Lightweight Machine Learning and Analytics
Writing yet another article on machine learning is like adding a drop of water to the ocean. Machine learning is one of the hottest topics in IT right now, and it is here to stay… or isn’t it?
Beyond the hype
IT is driven by hype cycles. Valid technical breakthroughs often go mainstream and become extremely popular. This is usually followed by a period of declining popularity and disillusionment, sometimes then followed by enlightenment and low-profile commercial adaptation. Two recent buzzwords—cloud computing and big data—are examples of hot topics that have been through this kind of popularity peak.
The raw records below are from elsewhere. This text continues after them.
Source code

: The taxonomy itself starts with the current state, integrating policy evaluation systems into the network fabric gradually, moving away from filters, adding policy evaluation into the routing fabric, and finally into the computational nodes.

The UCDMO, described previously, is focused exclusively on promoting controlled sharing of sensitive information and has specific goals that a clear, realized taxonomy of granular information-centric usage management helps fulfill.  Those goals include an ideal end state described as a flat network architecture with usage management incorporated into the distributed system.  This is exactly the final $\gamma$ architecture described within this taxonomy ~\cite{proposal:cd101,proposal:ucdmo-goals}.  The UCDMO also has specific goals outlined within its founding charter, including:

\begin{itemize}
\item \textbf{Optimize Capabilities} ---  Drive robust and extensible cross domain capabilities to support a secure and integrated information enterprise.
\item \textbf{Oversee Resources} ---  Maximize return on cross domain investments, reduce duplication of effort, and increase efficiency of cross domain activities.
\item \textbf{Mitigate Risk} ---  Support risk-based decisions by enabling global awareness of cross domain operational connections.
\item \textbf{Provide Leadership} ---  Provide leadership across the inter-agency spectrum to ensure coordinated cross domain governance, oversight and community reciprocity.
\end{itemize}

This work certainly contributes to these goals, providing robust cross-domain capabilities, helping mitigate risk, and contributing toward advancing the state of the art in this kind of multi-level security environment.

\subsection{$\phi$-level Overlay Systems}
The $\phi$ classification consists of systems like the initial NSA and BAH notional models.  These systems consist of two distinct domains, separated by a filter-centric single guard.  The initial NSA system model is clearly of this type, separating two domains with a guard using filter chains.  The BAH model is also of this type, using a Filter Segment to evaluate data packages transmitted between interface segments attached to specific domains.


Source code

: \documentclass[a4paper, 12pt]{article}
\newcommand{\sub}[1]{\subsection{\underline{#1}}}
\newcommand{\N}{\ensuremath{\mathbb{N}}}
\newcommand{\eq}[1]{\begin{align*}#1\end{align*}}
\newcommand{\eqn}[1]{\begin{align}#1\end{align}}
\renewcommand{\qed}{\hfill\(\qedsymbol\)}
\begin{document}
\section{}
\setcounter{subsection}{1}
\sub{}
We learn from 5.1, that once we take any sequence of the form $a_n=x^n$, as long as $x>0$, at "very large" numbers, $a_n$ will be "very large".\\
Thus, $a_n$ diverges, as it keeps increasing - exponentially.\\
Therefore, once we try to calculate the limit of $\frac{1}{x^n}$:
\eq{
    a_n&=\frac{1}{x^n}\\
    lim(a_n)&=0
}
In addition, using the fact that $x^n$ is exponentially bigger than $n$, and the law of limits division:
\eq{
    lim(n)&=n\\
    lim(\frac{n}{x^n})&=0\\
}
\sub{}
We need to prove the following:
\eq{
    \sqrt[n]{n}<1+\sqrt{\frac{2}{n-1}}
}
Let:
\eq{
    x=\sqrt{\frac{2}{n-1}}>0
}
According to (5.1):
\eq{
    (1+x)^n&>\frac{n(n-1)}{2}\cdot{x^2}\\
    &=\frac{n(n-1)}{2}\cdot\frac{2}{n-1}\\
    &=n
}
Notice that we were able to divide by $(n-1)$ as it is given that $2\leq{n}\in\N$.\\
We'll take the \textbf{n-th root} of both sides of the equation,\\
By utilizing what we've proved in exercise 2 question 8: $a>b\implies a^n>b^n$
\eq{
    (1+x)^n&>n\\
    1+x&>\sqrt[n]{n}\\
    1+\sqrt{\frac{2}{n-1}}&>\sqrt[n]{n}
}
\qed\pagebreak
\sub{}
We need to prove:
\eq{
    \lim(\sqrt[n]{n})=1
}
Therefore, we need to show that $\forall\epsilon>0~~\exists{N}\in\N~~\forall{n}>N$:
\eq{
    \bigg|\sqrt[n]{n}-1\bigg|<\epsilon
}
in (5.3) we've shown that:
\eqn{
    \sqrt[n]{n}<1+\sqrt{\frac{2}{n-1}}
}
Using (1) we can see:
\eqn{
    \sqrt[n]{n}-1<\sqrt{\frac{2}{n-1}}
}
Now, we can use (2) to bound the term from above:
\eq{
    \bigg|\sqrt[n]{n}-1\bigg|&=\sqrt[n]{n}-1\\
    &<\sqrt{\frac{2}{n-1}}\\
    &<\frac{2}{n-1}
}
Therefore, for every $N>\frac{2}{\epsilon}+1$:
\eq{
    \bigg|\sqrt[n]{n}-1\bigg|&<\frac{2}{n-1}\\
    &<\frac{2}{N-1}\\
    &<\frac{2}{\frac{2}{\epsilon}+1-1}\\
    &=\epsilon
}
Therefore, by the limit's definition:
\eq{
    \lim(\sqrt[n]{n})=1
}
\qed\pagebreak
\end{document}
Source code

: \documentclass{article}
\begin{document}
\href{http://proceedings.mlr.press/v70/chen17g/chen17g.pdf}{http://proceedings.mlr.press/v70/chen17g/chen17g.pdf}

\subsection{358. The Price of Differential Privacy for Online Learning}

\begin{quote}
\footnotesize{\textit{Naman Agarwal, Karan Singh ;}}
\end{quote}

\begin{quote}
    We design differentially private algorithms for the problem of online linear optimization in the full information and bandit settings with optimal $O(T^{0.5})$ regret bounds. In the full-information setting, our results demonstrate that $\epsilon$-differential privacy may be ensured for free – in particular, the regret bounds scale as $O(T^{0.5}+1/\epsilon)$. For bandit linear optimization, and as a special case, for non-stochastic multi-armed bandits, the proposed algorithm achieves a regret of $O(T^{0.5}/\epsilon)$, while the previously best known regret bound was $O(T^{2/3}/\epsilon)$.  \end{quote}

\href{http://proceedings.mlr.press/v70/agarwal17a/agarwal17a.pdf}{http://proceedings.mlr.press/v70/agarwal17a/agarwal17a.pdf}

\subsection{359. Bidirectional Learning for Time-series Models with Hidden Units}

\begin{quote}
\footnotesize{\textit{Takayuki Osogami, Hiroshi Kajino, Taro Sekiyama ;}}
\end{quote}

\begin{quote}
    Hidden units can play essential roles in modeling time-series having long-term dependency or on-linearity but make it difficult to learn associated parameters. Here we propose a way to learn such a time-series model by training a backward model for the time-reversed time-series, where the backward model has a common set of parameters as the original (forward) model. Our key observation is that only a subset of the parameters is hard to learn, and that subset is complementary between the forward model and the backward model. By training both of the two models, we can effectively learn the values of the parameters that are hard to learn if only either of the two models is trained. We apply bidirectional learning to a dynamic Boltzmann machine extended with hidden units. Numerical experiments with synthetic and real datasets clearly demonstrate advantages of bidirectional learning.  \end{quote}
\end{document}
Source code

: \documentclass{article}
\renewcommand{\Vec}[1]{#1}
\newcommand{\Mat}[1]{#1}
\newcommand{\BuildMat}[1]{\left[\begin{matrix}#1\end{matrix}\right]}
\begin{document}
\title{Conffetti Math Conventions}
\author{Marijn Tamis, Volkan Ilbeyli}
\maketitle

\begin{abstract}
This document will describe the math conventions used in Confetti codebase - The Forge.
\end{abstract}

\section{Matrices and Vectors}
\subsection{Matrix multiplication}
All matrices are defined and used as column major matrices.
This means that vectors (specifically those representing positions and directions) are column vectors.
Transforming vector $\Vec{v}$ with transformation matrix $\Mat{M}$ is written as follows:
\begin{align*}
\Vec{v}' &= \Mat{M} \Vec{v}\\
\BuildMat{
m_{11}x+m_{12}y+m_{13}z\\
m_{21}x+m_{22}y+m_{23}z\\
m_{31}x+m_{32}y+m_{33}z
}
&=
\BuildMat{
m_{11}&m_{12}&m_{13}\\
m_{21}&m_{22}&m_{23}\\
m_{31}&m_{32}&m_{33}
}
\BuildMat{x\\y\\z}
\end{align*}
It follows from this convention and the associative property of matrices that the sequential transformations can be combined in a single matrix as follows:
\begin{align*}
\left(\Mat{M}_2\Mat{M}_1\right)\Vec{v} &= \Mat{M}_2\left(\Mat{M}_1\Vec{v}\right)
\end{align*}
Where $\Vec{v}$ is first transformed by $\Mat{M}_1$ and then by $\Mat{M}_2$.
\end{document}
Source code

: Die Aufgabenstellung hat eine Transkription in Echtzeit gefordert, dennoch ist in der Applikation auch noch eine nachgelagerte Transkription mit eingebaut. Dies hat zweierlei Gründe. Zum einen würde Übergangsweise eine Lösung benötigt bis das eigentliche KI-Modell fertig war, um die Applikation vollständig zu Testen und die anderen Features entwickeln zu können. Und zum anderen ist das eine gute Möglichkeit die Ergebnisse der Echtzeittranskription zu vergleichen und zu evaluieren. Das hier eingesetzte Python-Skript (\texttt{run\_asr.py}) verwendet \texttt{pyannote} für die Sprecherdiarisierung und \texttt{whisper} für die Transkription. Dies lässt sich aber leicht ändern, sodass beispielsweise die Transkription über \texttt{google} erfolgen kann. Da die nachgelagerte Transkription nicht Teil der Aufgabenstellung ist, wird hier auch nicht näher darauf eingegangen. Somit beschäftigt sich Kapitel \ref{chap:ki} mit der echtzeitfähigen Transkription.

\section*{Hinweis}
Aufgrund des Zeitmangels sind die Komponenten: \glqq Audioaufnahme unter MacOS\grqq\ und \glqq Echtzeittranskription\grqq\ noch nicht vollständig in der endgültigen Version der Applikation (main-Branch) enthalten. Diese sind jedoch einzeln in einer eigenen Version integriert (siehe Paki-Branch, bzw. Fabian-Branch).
Figure 1. Interest in big data, machine learning and cloud computing in the recent years
Of course, cloud computing and big data technologies like Hadoop remain credible solutions, but they are now approached with more reserve and caution than they used to be.
So will AI follow the same path? Actually, it already had. Hard artificial intelligence (machines able to replicate or exceed human cognitive abilities) has been thought to be just around the corner ever since the dawn of the digital era. The first hype cycle started in the 50s with the emergence of algorithms like basic neural networks and rule-based classifiers. The general expectation was that these solutions would quickly lead to human-level intelligence. Obviously that wasn’t the case in that decade and an investment freeze followed. However, machine learning was developed continuously throughout 80s, 90s and 2000s. Many critical shallow learning algorithms like support vector machines, random forests and data clustering techniques were developed in this period. Ironically, many researchers working in this area avoided the term artificial intelligence, so as not to be considered the daydreamers of earlier periods.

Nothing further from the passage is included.